Nós todos, membros do Ministério Público e magistrados, temos de ter na cabeça que somos servidores públicos. Não podemos nos sentir acima do público. O que o magistrado define tem de ser observado e nós (do MP) temos a gravíssima responsabilidade de postular. O magistrado só existe quando provocado, pois não pode agir por si próprio. Nós exercemos essa função essencial. Mas, dentro dessas magnas tarefas, nós não podemos nos sentir acima da comunidade. Aqui e acolá, tanto na magistratura como no MP, há esses espasmos de pessoas que se sentem acima do corpo social. Não. Nós servimos ao corpo social.

Essa realidade tende a mudar?

Sim e cada vez mais, à medida que se democratiza o País. Daí eu ser favorável ao Conselho Nacional da Magistratura e do MP (controle externo). Se você vai servir à comunidade, por que você vai temer que o parlamento, que representa a comunidade, não possa indicar suas pessoas, ou que os advogados, uma classe que litiga conosco, não possa indicar seus representantes? Não é para invadir a sua convicção. Mas para apontar falhas. Isso propicia o diálogo, a abertura das instituições. Isso é ser republicano. Fazer-se visível para a comunidade.

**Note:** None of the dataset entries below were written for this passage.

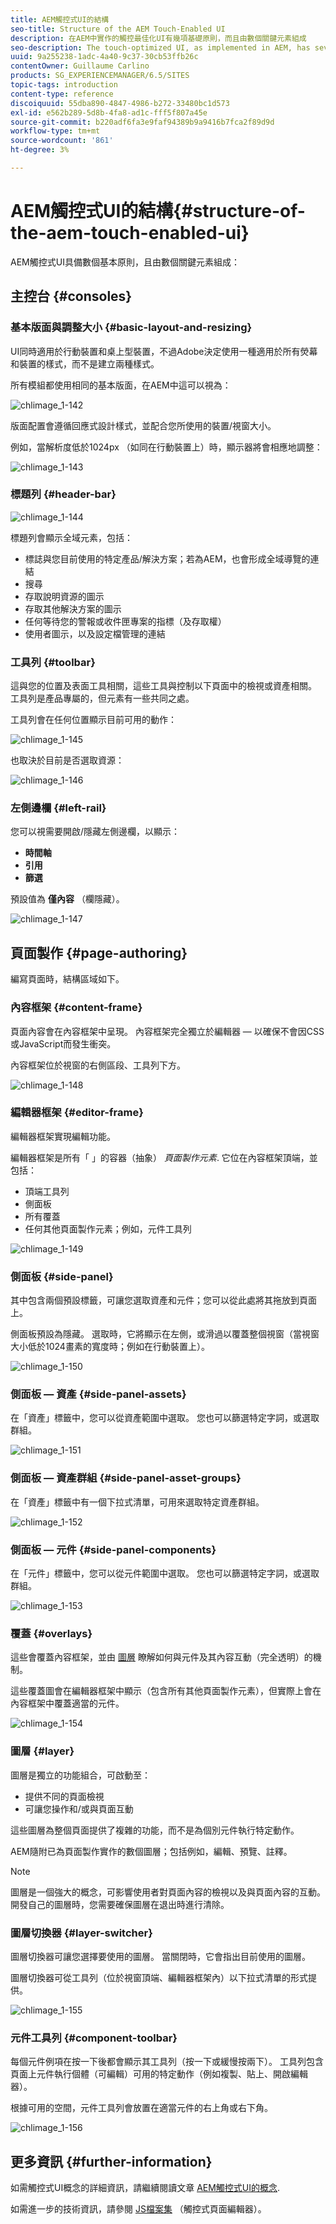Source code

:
 ```yaml
---
title: AEM觸控式UI的結構
seo-title: Structure of the AEM Touch-Enabled UI
description: 在AEM中實作的觸控最佳化UI有幾項基礎原則，而且由數個關鍵元素組成
seo-description: The touch-optimized UI, as implemented in AEM, has several underlying principles and is made up of several key elements
uuid: 9a255238-1adc-4a40-9c37-30cb53ffb26c
contentOwner: Guillaume Carlino
products: SG_EXPERIENCEMANAGER/6.5/SITES
topic-tags: introduction
content-type: reference
discoiquuid: 55dba890-4847-4986-b272-33480bc1d573
exl-id: e562b289-5d8b-4fa8-ad1c-fff5f807a45e
source-git-commit: b220adf6fa3e9faf94389b9a9416b7fca2f89d9d
workflow-type: tm+mt
source-wordcount: '861'
ht-degree: 3%

---
```


# AEM觸控式UI的結構{#structure-of-the-aem-touch-enabled-ui}

AEM觸控式UI具備數個基本原則，且由數個關鍵元素組成：

## 主控台 {#consoles}

### 基本版面與調整大小 {#basic-layout-and-resizing}

UI同時適用於行動裝置和桌上型裝置，不過Adobe決定使用一種適用於所有熒幕和裝置的樣式，而不是建立兩種樣式。

所有模組都使用相同的基本版面，在AEM中這可以視為：

![chlimage_1-142](assets/chlimage_1-142.png)

版面配置會遵循回應式設計樣式，並配合您所使用的裝置/視窗大小。

例如，當解析度低於1024px （如同在行動裝置上）時，顯示器將會相應地調整：

![chlimage_1-143](assets/chlimage_1-143.png)

### 標題列 {#header-bar}

![chlimage_1-144](assets/chlimage_1-144.png)

標題列會顯示全域元素，包括：

* 標誌與您目前使用的特定產品/解決方案；若為AEM，也會形成全域導覽的連結
* 搜尋
* 存取說明資源的圖示
* 存取其他解決方案的圖示
* 任何等待您的警報或收件匣專案的指標（及存取權）
* 使用者圖示，以及設定檔管理的連結

### 工具列 {#toolbar}

這與您的位置及表面工具相關，這些工具與控制以下頁面中的檢視或資產相關。 工具列是產品專屬的，但元素有一些共同之處。

工具列會在任何位置顯示目前可用的動作：

![chlimage_1-145](assets/chlimage_1-145.png)

也取決於目前是否選取資源：

![chlimage_1-146](assets/chlimage_1-146.png)

### 左側邊欄 {#left-rail}

您可以視需要開啟/隱藏左側邊欄，以顯示：

* **時間軸**
* **引用**
* **篩選**

預設值為 **僅內容** （欄隱藏）。

![chlimage_1-147](assets/chlimage_1-147.png)

## 頁面製作 {#page-authoring}

編寫頁面時，結構區域如下。

### 內容框架 {#content-frame}

頁面內容會在內容框架中呈現。 內容框架完全獨立於編輯器 — 以確保不會因CSS或JavaScript而發生衝突。

內容框架位於視窗的右側區段、工具列下方。

![chlimage_1-148](assets/chlimage_1-148.png)

### 編輯器框架 {#editor-frame}

編輯器框架實現編輯功能。

編輯器框架是所有「 」的容器（抽象） *頁面製作元素*. 它位在內容框架頂端，並包括：

* 頂端工具列
* 側面板
* 所有覆蓋
* 任何其他頁面製作元素；例如，元件工具列

![chlimage_1-149](assets/chlimage_1-149.png)

### 側面板 {#side-panel}

其中包含兩個預設標籤，可讓您選取資產和元件；您可以從此處將其拖放到頁面上。

側面板預設為隱藏。 選取時，它將顯示在左側，或滑過以覆蓋整個視窗（當視窗大小低於1024畫素的寬度時；例如在行動裝置上）。

![chlimage_1-150](assets/chlimage_1-150.png)

### 側面板 — 資產 {#side-panel-assets}

在「資產」標籤中，您可以從資產範圍中選取。 您也可以篩選特定字詞，或選取群組。

![chlimage_1-151](assets/chlimage_1-151.png)

### 側面板 — 資產群組 {#side-panel-asset-groups}

在「資產」標籤中有一個下拉式清單，可用來選取特定資產群組。

![chlimage_1-152](assets/chlimage_1-152.png)

### 側面板 — 元件 {#side-panel-components}

在「元件」標籤中，您可以從元件範圍中選取。 您也可以篩選特定字詞，或選取群組。

![chlimage_1-153](assets/chlimage_1-153.png)

### 覆蓋 {#overlays}

這些會覆蓋內容框架，並由 [圖層](#layer) 瞭解如何與元件及其內容互動（完全透明）的機制。

這些覆蓋圖會在編輯器框架中顯示（包含所有其他頁面製作元素），但實際上會在內容框架中覆蓋適當的元件。

![chlimage_1-154](assets/chlimage_1-154.png)

### 圖層 {#layer}

圖層是獨立的功能組合，可啟動至：

* 提供不同的頁面檢視
* 可讓您操作和/或與頁面互動

這些圖層為整個頁面提供了複雜的功能，而不是為個別元件執行特定動作。

AEM隨附已為頁面製作實作的數個圖層；包括例如，編輯、預覽、註釋。

>[!NOTE]
>
>圖層是一個強大的概念，可影響使用者對頁面內容的檢視以及與頁面內容的互動。 開發自己的圖層時，您需要確保圖層在退出時進行清除。

### 圖層切換器 {#layer-switcher}

圖層切換器可讓您選擇要使用的圖層。 當關閉時，它會指出目前使用的圖層。

圖層切換器可從工具列（位於視窗頂端、編輯器框架內）以下拉式清單的形式提供。

![chlimage_1-155](assets/chlimage_1-155.png)

### 元件工具列 {#component-toolbar}

每個元件例項在按一下後都會顯示其工具列（按一下或緩慢按兩下）。 工具列包含頁面上元件執行個體（可編輯）可用的特定動作（例如複製、貼上、開啟編輯器）。

根據可用的空間，元件工具列會放置在適當元件的右上角或右下角。

![chlimage_1-156](assets/chlimage_1-156.png)

## 更多資訊 {#further-information}

如需觸控式UI概念的詳細資訊，請繼續閱讀文章 [AEM觸控式UI的概念](/help/sites-developing/touch-ui-concepts.md).

如需進一步的技術資訊，請參閱 [JS檔案集](https://helpx.adobe.com/experience-manager/6-5/sites/developing/using/reference-materials/jsdoc/ui-touch/editor-core/index.html) （觸控式頁面編輯器）。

Paradoxalmente, o governo tem dado passos em sentido oposto, como a tentativa da lei da mordaça no Ministério Público e mais recentemente a censura prévia à divulgação de pesquisas pelo IBGE.

Eu não atribuo isso ao Executivo como um todo. Em toda instituição - na minha também e até numa família - existe aquele com um viés autoritário e aquele outro adepto do diálogo aberto, que admite o exame da sua conduta. O governo também tem essa contradição, assim como o MP e a instituição familiar. Existem nele aqueles com viés fortemente autoritário e aqueles que não o têm. Na minha instituição, estou mostrando que o útil é não ser autoritário. Eu torço para que o presidente Lula, que não tem esse viés, consiga imprimir o rumo democrático nos setores da sua equipe com viés autoritário. Acredito que conseguirá mostrar que o caminho não é esse.

Mas parece não ter sido esta a opção do governo no caso da censura prévia ao IBGE.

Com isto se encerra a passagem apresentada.